-- RECORDS FOR PROCESSING follows --

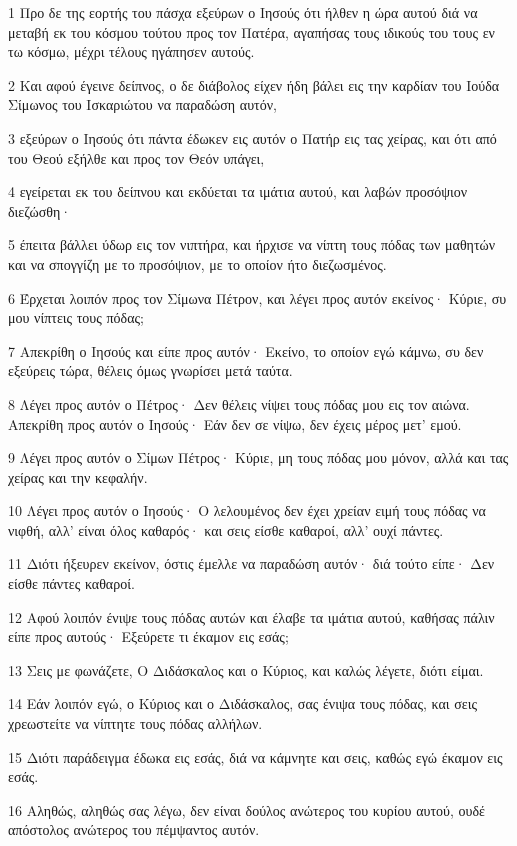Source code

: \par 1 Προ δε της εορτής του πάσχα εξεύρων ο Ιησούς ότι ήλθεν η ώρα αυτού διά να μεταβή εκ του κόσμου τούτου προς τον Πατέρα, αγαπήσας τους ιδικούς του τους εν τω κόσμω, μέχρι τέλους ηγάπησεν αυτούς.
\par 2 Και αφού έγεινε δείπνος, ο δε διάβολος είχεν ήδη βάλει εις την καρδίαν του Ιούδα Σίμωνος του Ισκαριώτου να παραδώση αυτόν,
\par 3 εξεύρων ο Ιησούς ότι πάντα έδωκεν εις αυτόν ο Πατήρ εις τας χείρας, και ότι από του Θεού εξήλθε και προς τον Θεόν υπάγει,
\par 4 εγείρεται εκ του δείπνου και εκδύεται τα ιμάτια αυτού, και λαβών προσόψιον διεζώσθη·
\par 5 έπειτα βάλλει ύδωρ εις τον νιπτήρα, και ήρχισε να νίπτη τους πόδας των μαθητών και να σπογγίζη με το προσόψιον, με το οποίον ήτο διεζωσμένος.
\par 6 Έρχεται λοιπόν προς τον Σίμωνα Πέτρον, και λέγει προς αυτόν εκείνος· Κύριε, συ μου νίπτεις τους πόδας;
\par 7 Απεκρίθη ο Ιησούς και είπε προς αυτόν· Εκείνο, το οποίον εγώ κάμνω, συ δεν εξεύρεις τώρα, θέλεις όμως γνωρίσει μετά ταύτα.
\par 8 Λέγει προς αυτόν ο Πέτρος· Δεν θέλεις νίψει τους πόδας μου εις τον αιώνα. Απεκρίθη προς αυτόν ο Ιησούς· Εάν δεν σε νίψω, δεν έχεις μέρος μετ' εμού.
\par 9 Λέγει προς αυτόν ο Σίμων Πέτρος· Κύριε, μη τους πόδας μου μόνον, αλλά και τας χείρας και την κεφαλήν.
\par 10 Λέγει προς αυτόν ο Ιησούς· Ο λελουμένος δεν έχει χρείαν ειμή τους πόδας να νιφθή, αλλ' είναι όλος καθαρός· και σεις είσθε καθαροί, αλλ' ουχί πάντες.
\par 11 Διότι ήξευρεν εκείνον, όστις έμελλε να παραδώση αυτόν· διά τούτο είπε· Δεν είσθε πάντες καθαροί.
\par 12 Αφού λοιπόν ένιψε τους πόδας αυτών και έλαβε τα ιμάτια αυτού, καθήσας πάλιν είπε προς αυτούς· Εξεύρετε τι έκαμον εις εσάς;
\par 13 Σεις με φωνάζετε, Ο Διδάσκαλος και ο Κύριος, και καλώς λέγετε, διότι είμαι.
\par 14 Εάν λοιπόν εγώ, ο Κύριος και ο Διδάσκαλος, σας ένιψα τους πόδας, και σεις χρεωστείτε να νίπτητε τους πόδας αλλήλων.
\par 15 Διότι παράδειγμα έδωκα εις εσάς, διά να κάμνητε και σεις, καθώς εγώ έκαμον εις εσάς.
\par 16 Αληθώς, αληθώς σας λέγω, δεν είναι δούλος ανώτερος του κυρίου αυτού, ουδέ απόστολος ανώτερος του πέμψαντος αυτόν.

-- RECORDS FOR PROCESSING concluded --
-- RECORDS FOR PROCESSING follows --

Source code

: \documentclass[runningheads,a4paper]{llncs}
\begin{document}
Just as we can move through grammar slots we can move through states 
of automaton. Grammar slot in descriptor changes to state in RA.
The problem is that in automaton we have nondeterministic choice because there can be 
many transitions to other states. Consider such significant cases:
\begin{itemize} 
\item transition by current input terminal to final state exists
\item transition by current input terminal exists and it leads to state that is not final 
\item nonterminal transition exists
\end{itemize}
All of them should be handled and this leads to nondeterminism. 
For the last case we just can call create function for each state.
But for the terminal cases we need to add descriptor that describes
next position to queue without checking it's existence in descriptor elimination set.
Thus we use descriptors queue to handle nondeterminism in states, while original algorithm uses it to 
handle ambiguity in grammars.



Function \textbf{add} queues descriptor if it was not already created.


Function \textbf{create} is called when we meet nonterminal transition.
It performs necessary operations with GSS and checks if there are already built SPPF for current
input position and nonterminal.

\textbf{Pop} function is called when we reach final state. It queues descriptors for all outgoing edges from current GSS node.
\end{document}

-- RECORDS FOR PROCESSING concluded --

AIM OF THE TASK: Return all lines in the entries above that carry the word "προσόψιον".

EXERCISE RESULT:
\par 4 εγείρεται εκ του δείπνου και εκδύεται τα ιμάτια αυτού, και λαβών προσόψιον διεζώσθη·
\par 5 έπειτα βάλλει ύδωρ εις τον νιπτήρα, και ήρχισε να νίπτη τους πόδας των μαθητών και να σπογγίζη με το προσόψιον, με το οποίον ήτο διεζωσμένος.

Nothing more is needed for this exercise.